Kind of like these gals:
I bet these angelic decorations looked, well, angelic in the directions. They came out sort of sad, droopy, and uninspired. Not to mention that this particular pink is just not a Christmas color, unless it is a pink aluminum Christmas tree, and this is surely not one. I will give them kudos for trying to starch them, as that is a tough job no matter how hard you try. These ladies just need a bit more backbone, or starch, or a trash can.
On the other hand, the only thing they tried on this was to terrify little children:
Go ahead, just hang up a stocking like this. It will haunt you all Christmas long just waiting for a clown to appear! This would be a better threat than telling kids that Santa is watching them. Let’s just get creepy all at once. We really wondered what the story was behind this. We were just hoping that some poor sap’s nickname was not Bozo, although that might have been safer than a clown looming on the horizon.
While we are at it, here is another one with barely an A for effort:
It takes a lot of imagination to see the moose here. Poor thing ringed with candy canes and blessed with a bow tie. He had a fight with a Christmas sleigh harness and came out on the losing end, hence the jingle bells tangled up in his antlers. On top of that, he lost an eye along the way, and has been forced to hold up a goofy sign. I can’t see this inspiring anyone to kiss anyone or anything, and hopefully some poor soul did not receive it as a gift. Although it might explain the overall squishedness of the thing. The bottom of the Christmas decoration box will do that to a moose.
We spotted yet more Xmas crafting books. Not the least bit inspired to bring these home:
How desperate are you for a craft? Seriously, if you channeled all the energy into ANYTHING else, think what you could accomplish. (As an aside, I am going to give them an A+ on that dog; he is pretty cute). If the front of the book didn’t encourage you to give up your crochet hook, surely the back will:
Could be worse, but could be a whole lot better too, and you know in most folks’ hands, these would come out droopy and sad like the angels and then where would you be? Honestly, make a scarf, the recipient would be a whole lot happier.
At least the owners of this kit had the good sense to leave it securely sealed in the wrapper:
I just don’t even know where to start, although hovering over the pic might be a good place for you to start, so you can see Deb’s title. Seems like a whole lot of work for Mr. Snowman Downer and his wife Daisy Depressing. The kit insists that it is creative, but I think the most creative thing you could do with it, is figure out how many excuses you can make not to actually accomplish it. Full marks to the person who promptly donated it, instead of letting it near those developing young minds it was intended for.

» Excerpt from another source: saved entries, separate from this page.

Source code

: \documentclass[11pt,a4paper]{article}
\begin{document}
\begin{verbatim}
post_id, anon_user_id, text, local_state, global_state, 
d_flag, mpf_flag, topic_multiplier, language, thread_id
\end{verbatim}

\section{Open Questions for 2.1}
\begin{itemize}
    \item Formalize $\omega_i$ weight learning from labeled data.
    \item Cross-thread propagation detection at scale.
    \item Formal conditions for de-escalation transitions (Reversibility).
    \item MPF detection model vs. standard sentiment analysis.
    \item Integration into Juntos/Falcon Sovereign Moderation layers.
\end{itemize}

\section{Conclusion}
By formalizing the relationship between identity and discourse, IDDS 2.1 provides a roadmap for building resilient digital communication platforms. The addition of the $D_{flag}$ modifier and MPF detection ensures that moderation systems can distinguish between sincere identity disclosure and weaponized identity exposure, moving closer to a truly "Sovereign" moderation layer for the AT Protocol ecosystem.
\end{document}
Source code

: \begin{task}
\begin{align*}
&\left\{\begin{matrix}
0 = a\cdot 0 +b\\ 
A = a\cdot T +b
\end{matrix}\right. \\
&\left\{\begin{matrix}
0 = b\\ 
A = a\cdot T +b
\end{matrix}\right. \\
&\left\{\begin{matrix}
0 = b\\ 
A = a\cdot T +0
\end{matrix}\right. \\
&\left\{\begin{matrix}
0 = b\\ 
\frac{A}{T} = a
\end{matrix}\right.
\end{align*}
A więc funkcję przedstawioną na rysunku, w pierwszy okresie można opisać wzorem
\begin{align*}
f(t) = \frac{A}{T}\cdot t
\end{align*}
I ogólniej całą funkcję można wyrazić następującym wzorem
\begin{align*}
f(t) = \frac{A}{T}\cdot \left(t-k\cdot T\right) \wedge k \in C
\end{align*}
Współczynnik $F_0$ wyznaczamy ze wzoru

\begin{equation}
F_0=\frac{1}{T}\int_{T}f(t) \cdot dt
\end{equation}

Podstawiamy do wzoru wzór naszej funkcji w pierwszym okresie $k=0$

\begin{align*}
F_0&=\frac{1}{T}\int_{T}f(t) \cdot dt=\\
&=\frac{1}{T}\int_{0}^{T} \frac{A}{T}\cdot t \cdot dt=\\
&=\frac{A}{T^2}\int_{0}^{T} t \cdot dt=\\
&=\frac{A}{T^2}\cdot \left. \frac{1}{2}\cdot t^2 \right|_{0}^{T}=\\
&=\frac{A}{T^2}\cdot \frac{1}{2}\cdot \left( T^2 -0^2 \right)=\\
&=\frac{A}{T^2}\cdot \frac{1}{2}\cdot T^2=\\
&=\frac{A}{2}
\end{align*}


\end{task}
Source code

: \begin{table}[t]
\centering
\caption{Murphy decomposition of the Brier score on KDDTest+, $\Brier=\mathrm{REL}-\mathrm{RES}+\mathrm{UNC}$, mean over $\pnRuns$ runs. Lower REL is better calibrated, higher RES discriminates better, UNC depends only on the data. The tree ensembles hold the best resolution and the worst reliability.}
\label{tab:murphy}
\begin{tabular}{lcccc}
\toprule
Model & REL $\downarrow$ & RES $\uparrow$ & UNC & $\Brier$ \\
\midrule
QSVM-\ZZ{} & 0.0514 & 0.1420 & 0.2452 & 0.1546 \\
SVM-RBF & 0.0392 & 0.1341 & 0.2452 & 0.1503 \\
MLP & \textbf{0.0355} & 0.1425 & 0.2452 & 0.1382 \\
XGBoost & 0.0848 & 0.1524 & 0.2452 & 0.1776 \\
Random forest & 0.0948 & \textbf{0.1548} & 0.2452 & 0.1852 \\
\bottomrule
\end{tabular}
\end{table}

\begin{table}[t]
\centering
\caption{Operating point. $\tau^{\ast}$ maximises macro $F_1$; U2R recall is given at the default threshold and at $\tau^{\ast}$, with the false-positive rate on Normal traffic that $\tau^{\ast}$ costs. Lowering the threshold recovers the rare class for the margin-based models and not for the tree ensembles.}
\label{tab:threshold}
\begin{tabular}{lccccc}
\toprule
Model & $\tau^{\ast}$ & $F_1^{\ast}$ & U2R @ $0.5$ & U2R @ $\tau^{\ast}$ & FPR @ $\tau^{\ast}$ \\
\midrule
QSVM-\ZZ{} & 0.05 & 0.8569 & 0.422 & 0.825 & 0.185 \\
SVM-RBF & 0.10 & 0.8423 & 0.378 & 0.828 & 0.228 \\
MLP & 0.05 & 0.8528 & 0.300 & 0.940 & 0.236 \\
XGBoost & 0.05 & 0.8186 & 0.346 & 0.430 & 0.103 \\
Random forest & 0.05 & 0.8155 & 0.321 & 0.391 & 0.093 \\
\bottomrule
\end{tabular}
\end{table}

Well, it’s in Christmas colors:
And I suppose those are trees and a poinsettia, but overall it just makes us yearn for a beaded safety pin basket, and you know how fond of those we are. Honestly, what good is this? The beads are plastic, so unless you want to asphyxiate yourself on chemicals, it’s a lousy hot pad. If you want to use it as a table decoration, whatever you set on it had better have a pretty big base, or it is just going to tip over. Even a big vase of flowers might not be a good idea. The largest poinsettia plant you can find might be a good fit, especially if its pot is just over the diameter of the mat. Or, you could throw away the mat, and just put out the plant.
After all that, you deserve a break:
This little banjo ornament was also homemade. Take a gander at the side:
It’s goofy and charming and it begged to come to Deb’s mid-century house where it will have a good home. We were not sure if it was a kit, or a whole homemade thing, but it was done very well. If only this crafter were allowed a go at some of our other fails. Of course, they probably had more taste than that.
This last thing about sums up our philosophy of life:
We hope you have been nice all year and Santa rewards you well. No Bozo stockings for you! Have a lovely holiday season, no matter how you celebrate, and we wish you a prosperous New Year, filled with your heart’s desire!